* _Action item_:
Look through the records and copy each line with the string "father" in it.

* _Provided information_:
########################################
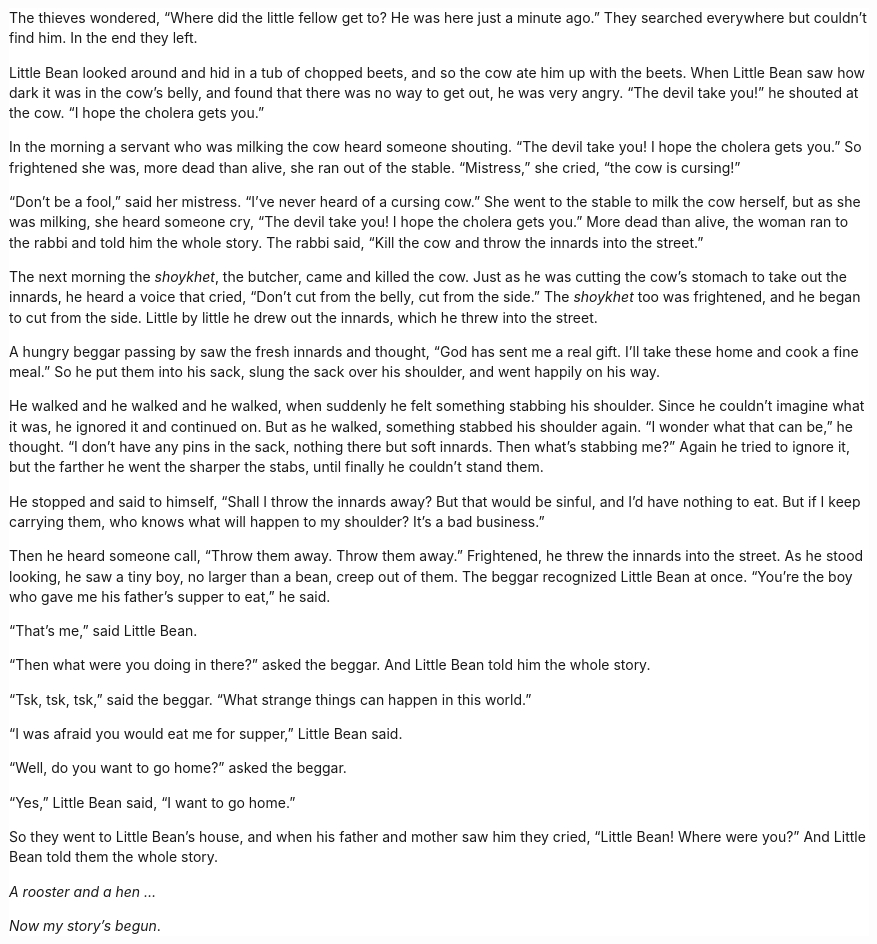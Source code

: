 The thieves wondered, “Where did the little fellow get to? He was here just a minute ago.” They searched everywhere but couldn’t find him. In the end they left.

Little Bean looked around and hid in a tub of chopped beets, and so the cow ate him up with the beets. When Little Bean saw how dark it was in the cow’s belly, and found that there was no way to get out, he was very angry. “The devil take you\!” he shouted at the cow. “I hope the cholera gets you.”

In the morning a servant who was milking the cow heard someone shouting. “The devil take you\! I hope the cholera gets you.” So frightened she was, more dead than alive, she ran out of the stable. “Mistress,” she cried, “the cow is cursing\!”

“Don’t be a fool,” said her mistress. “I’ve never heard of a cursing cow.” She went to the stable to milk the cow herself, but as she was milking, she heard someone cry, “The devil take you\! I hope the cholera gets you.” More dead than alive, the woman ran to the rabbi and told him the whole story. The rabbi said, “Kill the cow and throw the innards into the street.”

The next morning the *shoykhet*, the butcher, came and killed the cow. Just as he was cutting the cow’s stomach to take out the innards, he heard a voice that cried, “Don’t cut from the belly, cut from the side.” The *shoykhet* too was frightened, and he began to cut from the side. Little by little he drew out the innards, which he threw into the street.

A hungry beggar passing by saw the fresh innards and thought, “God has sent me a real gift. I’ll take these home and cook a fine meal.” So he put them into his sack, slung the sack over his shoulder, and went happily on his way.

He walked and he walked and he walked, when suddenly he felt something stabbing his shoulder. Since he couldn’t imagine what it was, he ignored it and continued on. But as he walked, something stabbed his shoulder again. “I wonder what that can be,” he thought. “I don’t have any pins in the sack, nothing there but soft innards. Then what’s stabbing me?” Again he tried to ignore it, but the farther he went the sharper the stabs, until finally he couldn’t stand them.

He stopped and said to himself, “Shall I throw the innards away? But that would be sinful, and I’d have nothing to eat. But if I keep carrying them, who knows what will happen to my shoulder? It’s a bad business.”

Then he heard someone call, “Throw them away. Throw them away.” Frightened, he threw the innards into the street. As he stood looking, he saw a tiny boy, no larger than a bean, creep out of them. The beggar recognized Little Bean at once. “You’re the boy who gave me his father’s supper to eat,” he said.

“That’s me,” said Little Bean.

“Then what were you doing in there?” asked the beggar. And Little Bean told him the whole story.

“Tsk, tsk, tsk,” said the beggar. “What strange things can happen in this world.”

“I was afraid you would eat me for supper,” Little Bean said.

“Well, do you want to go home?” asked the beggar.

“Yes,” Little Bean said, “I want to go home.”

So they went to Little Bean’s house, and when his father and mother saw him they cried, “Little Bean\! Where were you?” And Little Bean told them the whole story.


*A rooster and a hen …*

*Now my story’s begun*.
########################################
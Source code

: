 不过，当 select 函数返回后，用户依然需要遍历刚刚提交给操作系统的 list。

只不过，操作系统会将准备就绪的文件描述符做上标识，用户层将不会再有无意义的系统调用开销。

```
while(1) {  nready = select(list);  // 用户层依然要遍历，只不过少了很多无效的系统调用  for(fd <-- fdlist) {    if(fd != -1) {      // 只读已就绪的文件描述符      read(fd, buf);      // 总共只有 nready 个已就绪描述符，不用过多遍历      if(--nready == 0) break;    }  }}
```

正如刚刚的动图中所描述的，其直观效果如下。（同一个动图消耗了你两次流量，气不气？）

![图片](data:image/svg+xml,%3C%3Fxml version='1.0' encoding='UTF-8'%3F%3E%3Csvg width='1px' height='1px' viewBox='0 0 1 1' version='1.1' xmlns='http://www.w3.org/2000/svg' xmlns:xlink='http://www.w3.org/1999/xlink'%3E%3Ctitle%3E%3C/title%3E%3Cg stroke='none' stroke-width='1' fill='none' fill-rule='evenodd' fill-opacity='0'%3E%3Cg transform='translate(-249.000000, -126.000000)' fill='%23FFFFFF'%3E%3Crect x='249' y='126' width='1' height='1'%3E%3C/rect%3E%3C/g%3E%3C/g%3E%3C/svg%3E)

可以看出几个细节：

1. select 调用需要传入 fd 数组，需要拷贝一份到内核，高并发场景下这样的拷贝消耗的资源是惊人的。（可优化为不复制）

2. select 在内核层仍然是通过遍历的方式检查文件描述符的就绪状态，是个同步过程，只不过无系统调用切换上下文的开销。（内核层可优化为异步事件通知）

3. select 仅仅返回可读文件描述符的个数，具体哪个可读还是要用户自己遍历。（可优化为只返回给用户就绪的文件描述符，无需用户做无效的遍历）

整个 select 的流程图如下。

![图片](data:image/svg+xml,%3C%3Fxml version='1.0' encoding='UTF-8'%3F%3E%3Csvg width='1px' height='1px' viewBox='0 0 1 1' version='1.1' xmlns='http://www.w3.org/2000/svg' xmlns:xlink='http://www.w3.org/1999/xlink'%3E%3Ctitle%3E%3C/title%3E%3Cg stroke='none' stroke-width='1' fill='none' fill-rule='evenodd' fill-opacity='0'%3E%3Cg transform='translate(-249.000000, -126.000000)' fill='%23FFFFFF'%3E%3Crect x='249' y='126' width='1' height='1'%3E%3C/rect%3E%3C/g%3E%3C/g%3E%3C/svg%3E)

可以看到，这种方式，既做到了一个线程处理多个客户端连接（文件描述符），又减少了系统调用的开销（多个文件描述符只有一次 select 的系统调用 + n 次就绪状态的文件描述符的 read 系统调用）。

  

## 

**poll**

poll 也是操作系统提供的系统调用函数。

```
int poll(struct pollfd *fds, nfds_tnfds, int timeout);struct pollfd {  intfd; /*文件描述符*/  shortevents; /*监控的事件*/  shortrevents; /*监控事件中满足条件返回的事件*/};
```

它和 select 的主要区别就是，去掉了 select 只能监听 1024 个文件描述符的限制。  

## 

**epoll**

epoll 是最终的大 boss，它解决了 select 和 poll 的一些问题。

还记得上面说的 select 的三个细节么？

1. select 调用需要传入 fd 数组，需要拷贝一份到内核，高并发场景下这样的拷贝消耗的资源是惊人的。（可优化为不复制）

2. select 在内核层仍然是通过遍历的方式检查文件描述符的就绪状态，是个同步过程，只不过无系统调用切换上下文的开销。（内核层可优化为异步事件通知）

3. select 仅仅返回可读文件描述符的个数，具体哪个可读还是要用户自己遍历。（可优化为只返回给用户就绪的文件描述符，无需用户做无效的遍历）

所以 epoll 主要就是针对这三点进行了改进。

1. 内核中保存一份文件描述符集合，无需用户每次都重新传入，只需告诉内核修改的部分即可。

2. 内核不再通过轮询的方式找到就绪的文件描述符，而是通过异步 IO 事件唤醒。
########################################
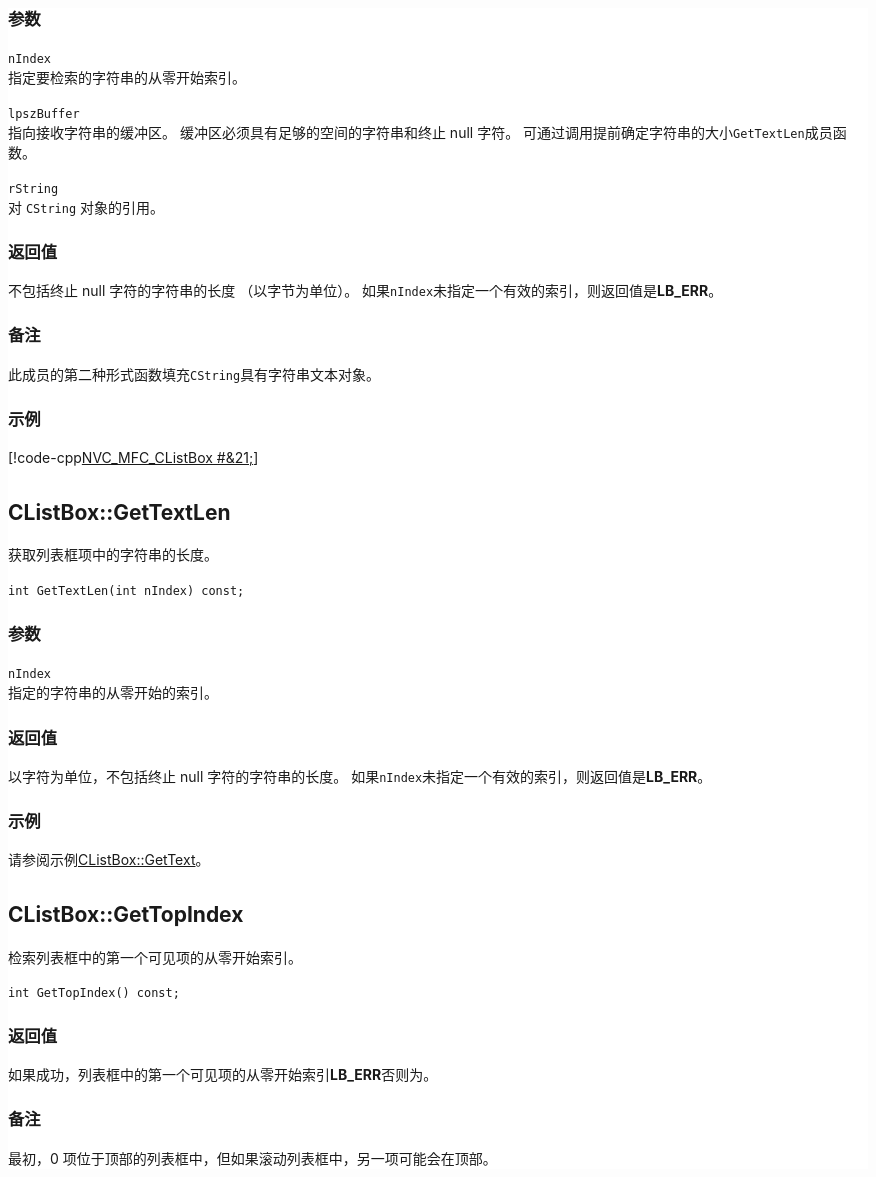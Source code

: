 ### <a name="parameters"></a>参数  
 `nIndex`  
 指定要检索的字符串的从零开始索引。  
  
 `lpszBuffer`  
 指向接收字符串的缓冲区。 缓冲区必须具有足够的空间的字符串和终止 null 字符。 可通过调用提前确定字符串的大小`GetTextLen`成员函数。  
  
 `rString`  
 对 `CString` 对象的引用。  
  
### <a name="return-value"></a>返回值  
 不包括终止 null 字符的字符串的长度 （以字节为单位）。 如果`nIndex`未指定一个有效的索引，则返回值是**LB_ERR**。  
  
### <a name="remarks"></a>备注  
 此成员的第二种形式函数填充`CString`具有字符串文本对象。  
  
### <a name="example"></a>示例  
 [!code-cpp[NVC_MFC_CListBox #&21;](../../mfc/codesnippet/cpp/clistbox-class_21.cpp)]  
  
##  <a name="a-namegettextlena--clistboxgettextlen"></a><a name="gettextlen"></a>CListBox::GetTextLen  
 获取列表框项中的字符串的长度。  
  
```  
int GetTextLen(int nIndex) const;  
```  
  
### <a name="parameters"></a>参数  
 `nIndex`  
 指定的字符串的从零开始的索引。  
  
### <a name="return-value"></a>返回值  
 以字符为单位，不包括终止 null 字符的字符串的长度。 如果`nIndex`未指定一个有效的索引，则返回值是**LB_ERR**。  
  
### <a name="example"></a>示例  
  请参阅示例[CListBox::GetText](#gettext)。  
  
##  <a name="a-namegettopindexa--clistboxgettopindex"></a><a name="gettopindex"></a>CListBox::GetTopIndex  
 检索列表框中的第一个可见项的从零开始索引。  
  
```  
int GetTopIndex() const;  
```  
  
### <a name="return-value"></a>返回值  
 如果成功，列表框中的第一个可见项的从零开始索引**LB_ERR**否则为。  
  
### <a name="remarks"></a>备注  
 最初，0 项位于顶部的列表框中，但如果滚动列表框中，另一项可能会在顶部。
########################################
* _Result of the exercise_:
Then he heard someone call, “Throw them away. Throw them away.” Frightened, he threw the innards into the street. As he stood looking, he saw a tiny boy, no larger than a bean, creep out of them. The beggar recognized Little Bean at once. “You’re the boy who gave me his father’s supper to eat,” he said.
So they went to Little Bean’s house, and when his father and mother saw him they cried, “Little Bean\! Where were you?” And Little Bean told them the whole story.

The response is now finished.